#### WORK REQUIRED:
Gather from the material every line that contains the string "recognition".

###

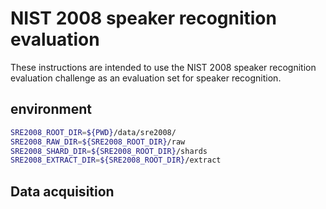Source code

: # NIST 2008 speaker recognition evaluation

These instructions are intended to use the NIST 2008 speaker recognition evaluation challenge
as an evaluation set for speaker recognition.

## environment

```bash
SRE2008_ROOT_DIR=${PWD}/data/sre2008/
SRE2008_RAW_DIR=${SRE2008_ROOT_DIR}/raw
SRE2008_SHARD_DIR=${SRE2008_ROOT_DIR}/shards
SRE2008_EXTRACT_DIR=${SRE2008_ROOT_DIR}/extract
```

## Data acquisition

###

#### RESPONSE TO THIS TASK:
: # NIST 2008 speaker recognition evaluation
These instructions are intended to use the NIST 2008 speaker recognition evaluation challenge
as an evaluation set for speaker recognition.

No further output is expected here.